Philadelphia Daily News, June 29, 2001

By John Allen Paulos

Baseball is still the national pastime, but the nation is now Japan. On a recent visit to Tokyo, I went to a game at the Tokyo Dome and was amazed at the intensity of the fans' involvement. The contest was a nothing game in the middle of the season, yet the stadium was packed, standing room only.

Every measly single by the Tokyo team, every slightly difficult catch in the outfield, every double play was greeted with cheers and noisemakers so loud the enclosed Dome seemed to rock. The enthusiasm was never raucous, but it was contagious and made the experience fun, even though I couldn't have cared less who won.

Another remarkable aspect of baseball in Tokyo was the cleanliness of the stadium. Every couple of innings, people came and emptied garbage cans, polished vending stations and cleaned restrooms. Graffiti and litter were nowhere to be found (a condition that characterizes the whole city - from the sparkling subways to the swarming streets of the business and entertainment areas). Families in the stands collected their wrappers and cardboard boxes until a designated member dutifully disposed of them.

If you couldn't make it to the game, the local English-language paper had extensive coverage of baseball throughout the country. There were long reports on play in the American major leagues as well, with particular attention focused on the growing contingent of Japanese players here in the United States.

When I returned to the hotel, employees with whom I had not spoken asked me how I enjoyed it.
Apparently, news of my asking the doorman for directions to the Dome had spread to the staff, who seemed very anxious to hear my reaction to the game and pleased at my positive comments.
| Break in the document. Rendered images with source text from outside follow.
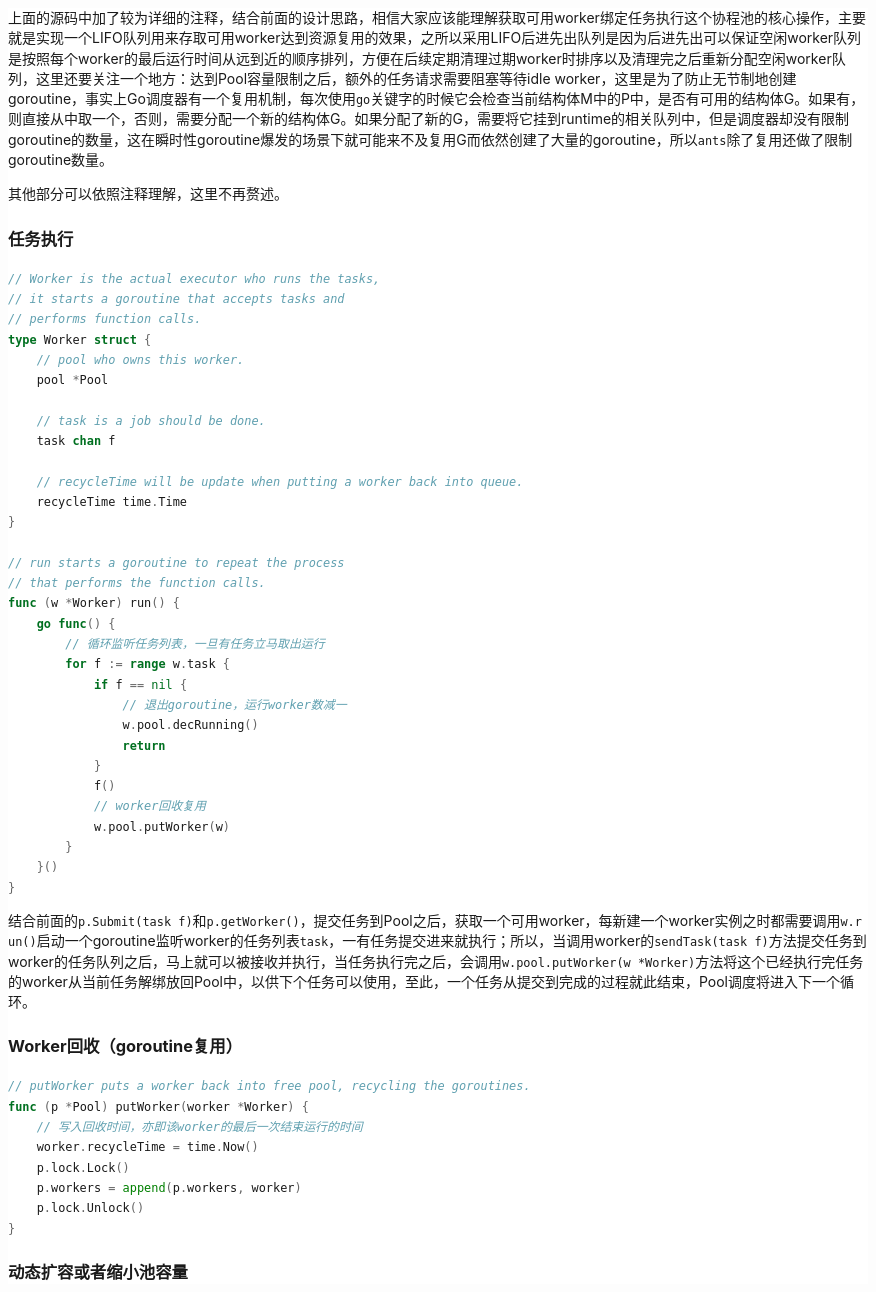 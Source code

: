 上面的源码中加了较为详细的注释，结合前面的设计思路，相信大家应该能理解获取可用worker绑定任务执行这个协程池的核心操作，主要就是实现一个LIFO队列用来存取可用worker达到资源复用的效果，之所以采用LIFO后进先出队列是因为后进先出可以保证空闲worker队列是按照每个worker的最后运行时间从远到近的顺序排列，方便在后续定期清理过期worker时排序以及清理完之后重新分配空闲worker队列，这里还要关注一个地方：达到Pool容量限制之后，额外的任务请求需要阻塞等待idle worker，这里是为了防止无节制地创建goroutine，事实上Go调度器有一个复用机制，每次使用`go`关键字的时候它会检查当前结构体M中的P中，是否有可用的结构体G。如果有，则直接从中取一个，否则，需要分配一个新的结构体G。如果分配了新的G，需要将它挂到runtime的相关队列中，但是调度器却没有限制goroutine的数量，这在瞬时性goroutine爆发的场景下就可能来不及复用G而依然创建了大量的goroutine，所以`ants`除了复用还做了限制goroutine数量。

其他部分可以依照注释理解，这里不再赘述。

### 任务执行

```go
// Worker is the actual executor who runs the tasks,
// it starts a goroutine that accepts tasks and
// performs function calls.
type Worker struct {
	// pool who owns this worker.
	pool *Pool

	// task is a job should be done.
	task chan f

	// recycleTime will be update when putting a worker back into queue.
	recycleTime time.Time
}

// run starts a goroutine to repeat the process
// that performs the function calls.
func (w *Worker) run() {
	go func() {
		// 循环监听任务列表，一旦有任务立马取出运行
		for f := range w.task {
			if f == nil {
                // 退出goroutine，运行worker数减一
				w.pool.decRunning()
				return
			}
			f()
			// worker回收复用
			w.pool.putWorker(w)
		}
	}()
}
```

结合前面的`p.Submit(task f)`和`p.getWorker()`，提交任务到Pool之后，获取一个可用worker，每新建一个worker实例之时都需要调用`w.run()`启动一个goroutine监听worker的任务列表`task`，一有任务提交进来就执行；所以，当调用worker的`sendTask(task f)`方法提交任务到worker的任务队列之后，马上就可以被接收并执行，当任务执行完之后，会调用`w.pool.putWorker(w *Worker)`方法将这个已经执行完任务的worker从当前任务解绑放回Pool中，以供下个任务可以使用，至此，一个任务从提交到完成的过程就此结束，Pool调度将进入下一个循环。

### Worker回收（goroutine复用）

```go
// putWorker puts a worker back into free pool, recycling the goroutines.
func (p *Pool) putWorker(worker *Worker) {
	// 写入回收时间，亦即该worker的最后一次结束运行的时间
	worker.recycleTime = time.Now()
	p.lock.Lock()
	p.workers = append(p.workers, worker)
	p.lock.Unlock()
}
```
### 动态扩容或者缩小池容量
Up in our room, two of the nine available television channels were devoted to baseball. As a numbers man, I was particularly impressed with the emphasis on statistics. The cameras regularly scanned the scoreboards, which had information on the speed of every pitch, everyone's batting and fielding averages, and a host of more arcane figures that, not knowing how to read the Japanese ideograms, I couldn't make sense of.

Aside from World Series and pennant playoffs, the only comparable baseball experience I've ever had was as a kid in Milwaukee when the Braves first moved to the sports-starved town.

My childhood adoration of Eddie Mathews and Hank Aaron was matched, it seemed, by that of thousands of Japanese kids in the crowd who cheered on their idols.

During a fifth-inning break in the game, they and their parents even sang - in English, no less - all the words to "Take me out to the ball game. Take me out with the crowd. Buy me some peanuts and Crackerjack. . ."

If there's a Platonic version of an ideal baseball experience, this was it. It was everything baseball should be.